-- Task requirements --
Copy out the data in full and exactly, passing over the pictures.

-- Material to process --

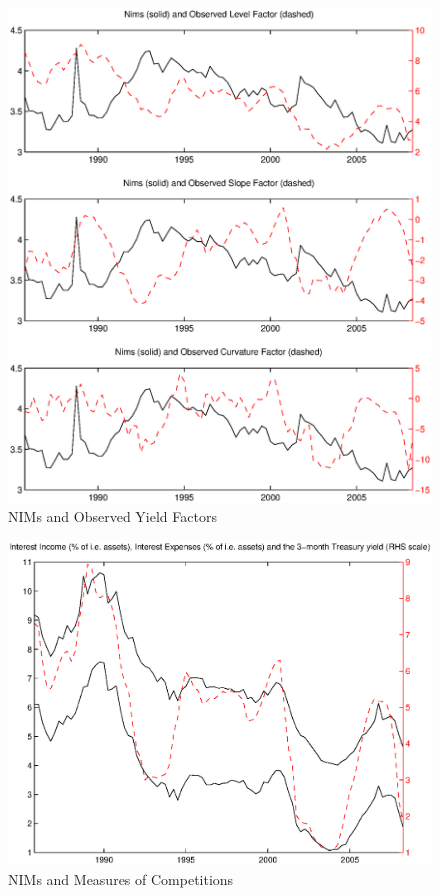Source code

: \documentclass[12pt]{article}
\begin{document}
\begin{figure}[tbp]
\caption{NIMs and Observed Yield Factors} \label{figure_nims_factors}
\center
\includegraphics[scale=0.85]{figure_nims_factors.ps}
\end{figure}

\begin{figure}[tbp]
\caption{NIMs and Measures of Competitions} \label{figure_nims_competition}
\center
\includegraphics[scale=0.85]{figure_nims_competition.ps}
\end{figure}
\end{document}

-- Problem solution --
Source code

: \documentclass[12pt]{article}
\begin{document}
\begin{figure}[tbp]
\caption{NIMs and Observed Yield Factors} \label{figure_nims_factors}
\center
\includegraphics[scale=0.85]{figure_nims_factors.ps}
\end{figure}

\begin{figure}[tbp]
\caption{NIMs and Measures of Competitions} \label{figure_nims_competition}
\center
\includegraphics[scale=0.85]{figure_nims_competition.ps}
\end{figure}
\end{document}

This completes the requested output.